My point is about that validation of concepts. The illustration (of Phoenix) you understood, but did not apply it to the concept existence. I meant, if there is even one existent, no matter what it is, existence, as a concept, is established materially.
I could have used a better example, because "Phoenix" is a concept of an "entity" (in this case an imaginary one), but "existence" is actually a concept of a quality, like "red" or "round." In the case of qualities, so long as even one thing has that quality, the concept for that quality is valid.

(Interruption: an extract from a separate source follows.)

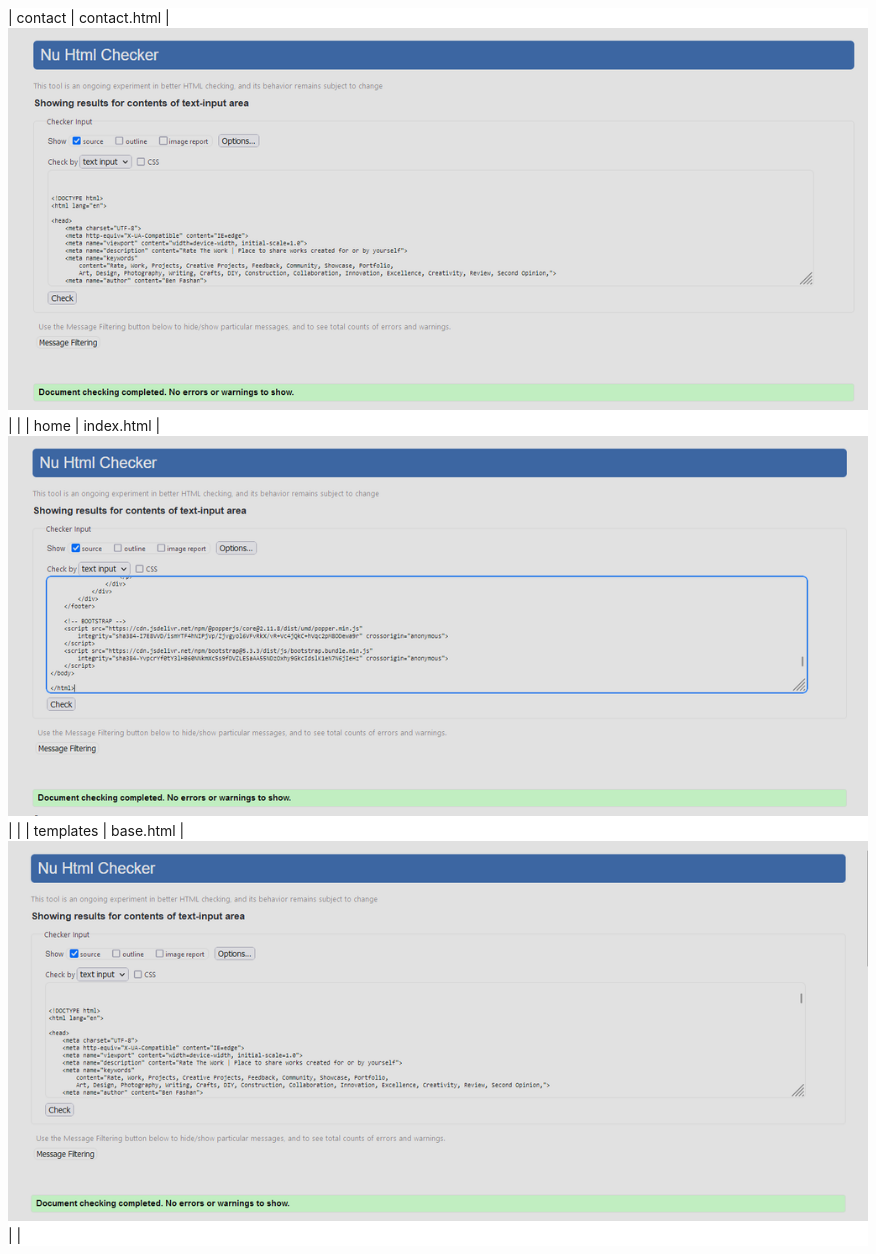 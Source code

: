 | contact | contact.html | ![screenshot](documentation/validation/w3c-contact.png) | |
| home | index.html | ![screenshot](documentation/validation/w3c-home.png) | |
| templates | base.html | ![screenshot](documentation/validation/w3c-base.png) | |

The odd thing about the quality "existence" is, everything has it. That is why it is both universal and axiomatic. (I do not use the word "universal," as in epistemology, but to mean, always to all things true.) It is also why we talk about "existence" as though it were a thing, because, unlike other qualities, such as "red," which require there to be some existent things they are qualities of, the quality, "existence," for anything that has it, means that it is. That is why we can wave our arm, indicating the entire world, the universe, and heaven, too, and say, "everything is existence," which is to say, "everything that is, is." If everything had the quality red we could say everything is red, but we cannot say that about redness, but we can and must say it about existence.
Now, the question, "why is there something rather than nothing," supposes, "nothing," is a possible metaphysical universal fact. While the answer to the question, "what is in the box," can be "nothing," the answer to the question, "what is there," can never (logically, not temporally) be "nothing," for two reasons:
We have agreed that a concept is validated by at least one actual particular, but so long as not even one actual referrant can be discovered, the concept remains purely conceptual without material verity. The concept "nothingness" or "non-existense" (as metaphysically universal) is a concept which cannot have a referrent, by definition.
Hank
I'd still like an explanation for the statement
The concept existence does not require any particular existense, only some existense.